(Information)
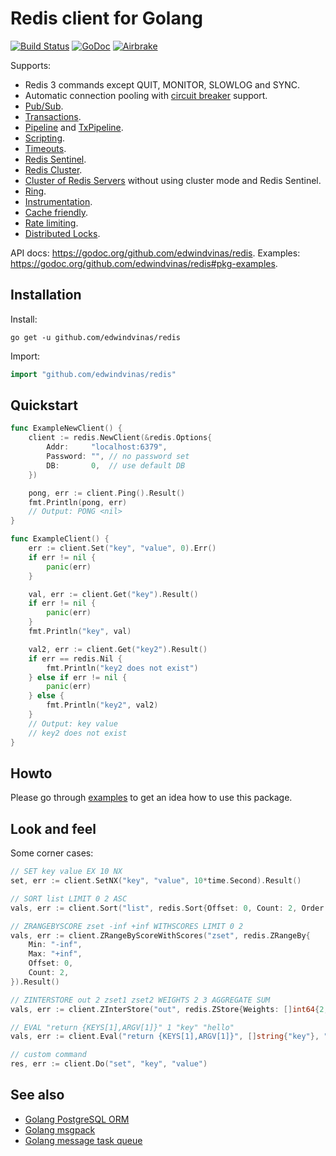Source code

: # Redis client for Golang

[![Build Status](https://travis-ci.org/go-redis/redis.png?branch=master)](https://travis-ci.org/go-redis/redis)
[![GoDoc](https://godoc.org/github.com/edwindvinas/redis?status.svg)](https://godoc.org/github.com/edwindvinas/redis)
[![Airbrake](https://img.shields.io/badge/kudos-airbrake.io-orange.svg)](https://airbrake.io)

Supports:

- Redis 3 commands except QUIT, MONITOR, SLOWLOG and SYNC.
- Automatic connection pooling with [circuit breaker](https://en.wikipedia.org/wiki/Circuit_breaker_design_pattern) support.
- [Pub/Sub](https://godoc.org/github.com/edwindvinas/redis#PubSub).
- [Transactions](https://godoc.org/github.com/edwindvinas/redis#example-Client-TxPipeline).
- [Pipeline](https://godoc.org/github.com/edwindvinas/redis#example-Client-Pipeline) and [TxPipeline](https://godoc.org/github.com/edwindvinas/redis#example-Client-TxPipeline).
- [Scripting](https://godoc.org/github.com/edwindvinas/redis#Script).
- [Timeouts](https://godoc.org/github.com/edwindvinas/redis#Options).
- [Redis Sentinel](https://godoc.org/github.com/edwindvinas/redis#NewFailoverClient).
- [Redis Cluster](https://godoc.org/github.com/edwindvinas/redis#NewClusterClient).
- [Cluster of Redis Servers](https://godoc.org/github.com/edwindvinas/redis#example-NewClusterClient--ManualSetup) without using cluster mode and Redis Sentinel.
- [Ring](https://godoc.org/github.com/edwindvinas/redis#NewRing).
- [Instrumentation](https://godoc.org/github.com/edwindvinas/redis#ex-package--Instrumentation).
- [Cache friendly](https://github.com/go-redis/cache).
- [Rate limiting](https://github.com/edwindvinas/redis_rate).
- [Distributed Locks](https://github.com/bsm/redislock).

API docs: https://godoc.org/github.com/edwindvinas/redis.
Examples: https://godoc.org/github.com/edwindvinas/redis#pkg-examples.

## Installation

Install:

```shell
go get -u github.com/edwindvinas/redis
```

Import:

```go
import "github.com/edwindvinas/redis"
```

## Quickstart

```go
func ExampleNewClient() {
	client := redis.NewClient(&redis.Options{
		Addr:     "localhost:6379",
		Password: "", // no password set
		DB:       0,  // use default DB
	})

	pong, err := client.Ping().Result()
	fmt.Println(pong, err)
	// Output: PONG <nil>
}

func ExampleClient() {
	err := client.Set("key", "value", 0).Err()
	if err != nil {
		panic(err)
	}

	val, err := client.Get("key").Result()
	if err != nil {
		panic(err)
	}
	fmt.Println("key", val)

	val2, err := client.Get("key2").Result()
	if err == redis.Nil {
		fmt.Println("key2 does not exist")
	} else if err != nil {
		panic(err)
	} else {
		fmt.Println("key2", val2)
	}
	// Output: key value
	// key2 does not exist
}
```

## Howto

Please go through [examples](https://godoc.org/github.com/edwindvinas/redis#pkg-examples) to get an idea how to use this package.

## Look and feel

Some corner cases:

```go
// SET key value EX 10 NX
set, err := client.SetNX("key", "value", 10*time.Second).Result()

// SORT list LIMIT 0 2 ASC
vals, err := client.Sort("list", redis.Sort{Offset: 0, Count: 2, Order: "ASC"}).Result()

// ZRANGEBYSCORE zset -inf +inf WITHSCORES LIMIT 0 2
vals, err := client.ZRangeByScoreWithScores("zset", redis.ZRangeBy{
	Min: "-inf",
	Max: "+inf",
	Offset: 0,
	Count: 2,
}).Result()

// ZINTERSTORE out 2 zset1 zset2 WEIGHTS 2 3 AGGREGATE SUM
vals, err := client.ZInterStore("out", redis.ZStore{Weights: []int64{2, 3}}, "zset1", "zset2").Result()

// EVAL "return {KEYS[1],ARGV[1]}" 1 "key" "hello"
vals, err := client.Eval("return {KEYS[1],ARGV[1]}", []string{"key"}, "hello").Result()

// custom command
res, err := client.Do("set", "key", "value")
```

## See also

- [Golang PostgreSQL ORM](https://github.com/go-pg/pg)
- [Golang msgpack](https://github.com/vmihailenco/msgpack)
- [Golang message task queue](https://github.com/vmihailenco/taskq)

(Exercise directions) Could you copy each line of the material that holds "package"?

(Answer section)
- [Instrumentation](https://godoc.org/github.com/edwindvinas/redis#ex-package--Instrumentation).
Please go through [examples](https://godoc.org/github.com/edwindvinas/redis#pkg-examples) to get an idea how to use this package.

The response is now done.